• **The problem**:
Give back all of the records underneath exactly, with no omissions.

(Source texts of formatted documents)

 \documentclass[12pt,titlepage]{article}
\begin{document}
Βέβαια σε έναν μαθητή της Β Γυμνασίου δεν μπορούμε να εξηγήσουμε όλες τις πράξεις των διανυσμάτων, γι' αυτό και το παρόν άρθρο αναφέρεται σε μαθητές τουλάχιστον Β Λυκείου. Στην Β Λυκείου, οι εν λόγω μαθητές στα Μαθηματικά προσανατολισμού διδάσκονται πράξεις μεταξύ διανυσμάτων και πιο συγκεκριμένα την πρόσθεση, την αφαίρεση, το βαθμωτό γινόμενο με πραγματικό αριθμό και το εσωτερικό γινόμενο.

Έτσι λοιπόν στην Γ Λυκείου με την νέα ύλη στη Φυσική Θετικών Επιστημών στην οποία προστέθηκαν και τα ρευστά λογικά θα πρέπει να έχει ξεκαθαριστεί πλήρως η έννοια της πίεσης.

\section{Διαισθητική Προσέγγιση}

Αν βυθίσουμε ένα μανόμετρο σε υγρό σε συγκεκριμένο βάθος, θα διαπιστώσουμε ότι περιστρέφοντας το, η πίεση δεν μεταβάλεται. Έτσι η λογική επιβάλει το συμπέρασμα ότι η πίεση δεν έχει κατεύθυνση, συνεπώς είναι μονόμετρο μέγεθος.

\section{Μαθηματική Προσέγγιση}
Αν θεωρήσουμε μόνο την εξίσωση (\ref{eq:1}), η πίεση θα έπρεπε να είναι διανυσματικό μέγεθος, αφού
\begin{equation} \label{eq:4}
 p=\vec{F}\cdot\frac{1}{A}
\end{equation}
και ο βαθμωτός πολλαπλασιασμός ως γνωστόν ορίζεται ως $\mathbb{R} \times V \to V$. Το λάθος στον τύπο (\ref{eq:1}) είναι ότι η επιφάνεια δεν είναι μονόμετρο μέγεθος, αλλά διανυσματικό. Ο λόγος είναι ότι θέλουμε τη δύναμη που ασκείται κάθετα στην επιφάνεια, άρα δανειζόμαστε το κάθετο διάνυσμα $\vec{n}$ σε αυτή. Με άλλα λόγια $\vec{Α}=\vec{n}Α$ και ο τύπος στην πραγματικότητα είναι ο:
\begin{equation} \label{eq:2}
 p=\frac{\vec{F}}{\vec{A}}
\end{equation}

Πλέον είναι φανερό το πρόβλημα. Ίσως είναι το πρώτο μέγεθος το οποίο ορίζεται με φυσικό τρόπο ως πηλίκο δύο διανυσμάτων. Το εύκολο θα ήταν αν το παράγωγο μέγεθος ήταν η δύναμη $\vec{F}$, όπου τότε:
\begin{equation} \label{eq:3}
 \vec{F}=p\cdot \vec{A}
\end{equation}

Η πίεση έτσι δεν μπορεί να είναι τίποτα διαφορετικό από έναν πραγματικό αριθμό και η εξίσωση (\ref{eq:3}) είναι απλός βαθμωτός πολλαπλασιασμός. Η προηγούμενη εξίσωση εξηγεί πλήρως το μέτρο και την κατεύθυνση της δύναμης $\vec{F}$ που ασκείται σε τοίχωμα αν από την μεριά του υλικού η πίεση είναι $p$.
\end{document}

• **Result**:
 \documentclass[12pt,titlepage]{article}
\begin{document}
Βέβαια σε έναν μαθητή της Β Γυμνασίου δεν μπορούμε να εξηγήσουμε όλες τις πράξεις των διανυσμάτων, γι' αυτό και το παρόν άρθρο αναφέρεται σε μαθητές τουλάχιστον Β Λυκείου. Στην Β Λυκείου, οι εν λόγω μαθητές στα Μαθηματικά προσανατολισμού διδάσκονται πράξεις μεταξύ διανυσμάτων και πιο συγκεκριμένα την πρόσθεση, την αφαίρεση, το βαθμωτό γινόμενο με πραγματικό αριθμό και το εσωτερικό γινόμενο.

Έτσι λοιπόν στην Γ Λυκείου με την νέα ύλη στη Φυσική Θετικών Επιστημών στην οποία προστέθηκαν και τα ρευστά λογικά θα πρέπει να έχει ξεκαθαριστεί πλήρως η έννοια της πίεσης.

\section{Διαισθητική Προσέγγιση}

Αν βυθίσουμε ένα μανόμετρο σε υγρό σε συγκεκριμένο βάθος, θα διαπιστώσουμε ότι περιστρέφοντας το, η πίεση δεν μεταβάλεται. Έτσι η λογική επιβάλει το συμπέρασμα ότι η πίεση δεν έχει κατεύθυνση, συνεπώς είναι μονόμετρο μέγεθος.

\section{Μαθηματική Προσέγγιση}
Αν θεωρήσουμε μόνο την εξίσωση (\ref{eq:1}), η πίεση θα έπρεπε να είναι διανυσματικό μέγεθος, αφού
\begin{equation} \label{eq:4}
 p=\vec{F}\cdot\frac{1}{A}
\end{equation}
και ο βαθμωτός πολλαπλασιασμός ως γνωστόν ορίζεται ως $\mathbb{R} \times V \to V$. Το λάθος στον τύπο (\ref{eq:1}) είναι ότι η επιφάνεια δεν είναι μονόμετρο μέγεθος, αλλά διανυσματικό. Ο λόγος είναι ότι θέλουμε τη δύναμη που ασκείται κάθετα στην επιφάνεια, άρα δανειζόμαστε το κάθετο διάνυσμα $\vec{n}$ σε αυτή. Με άλλα λόγια $\vec{Α}=\vec{n}Α$ και ο τύπος στην πραγματικότητα είναι ο:
\begin{equation} \label{eq:2}
 p=\frac{\vec{F}}{\vec{A}}
\end{equation}

Πλέον είναι φανερό το πρόβλημα. Ίσως είναι το πρώτο μέγεθος το οποίο ορίζεται με φυσικό τρόπο ως πηλίκο δύο διανυσμάτων. Το εύκολο θα ήταν αν το παράγωγο μέγεθος ήταν η δύναμη $\vec{F}$, όπου τότε:
\begin{equation} \label{eq:3}
 \vec{F}=p\cdot \vec{A}
\end{equation}

Η πίεση έτσι δεν μπορεί να είναι τίποτα διαφορετικό από έναν πραγματικό αριθμό και η εξίσωση (\ref{eq:3}) είναι απλός βαθμωτός πολλαπλασιασμός. Η προηγούμενη εξίσωση εξηγεί πλήρως το μέτρο και την κατεύθυνση της δύναμης $\vec{F}$ που ασκείται σε τοίχωμα αν από την μεριά του υλικού η πίεση είναι $p$.
\end{document}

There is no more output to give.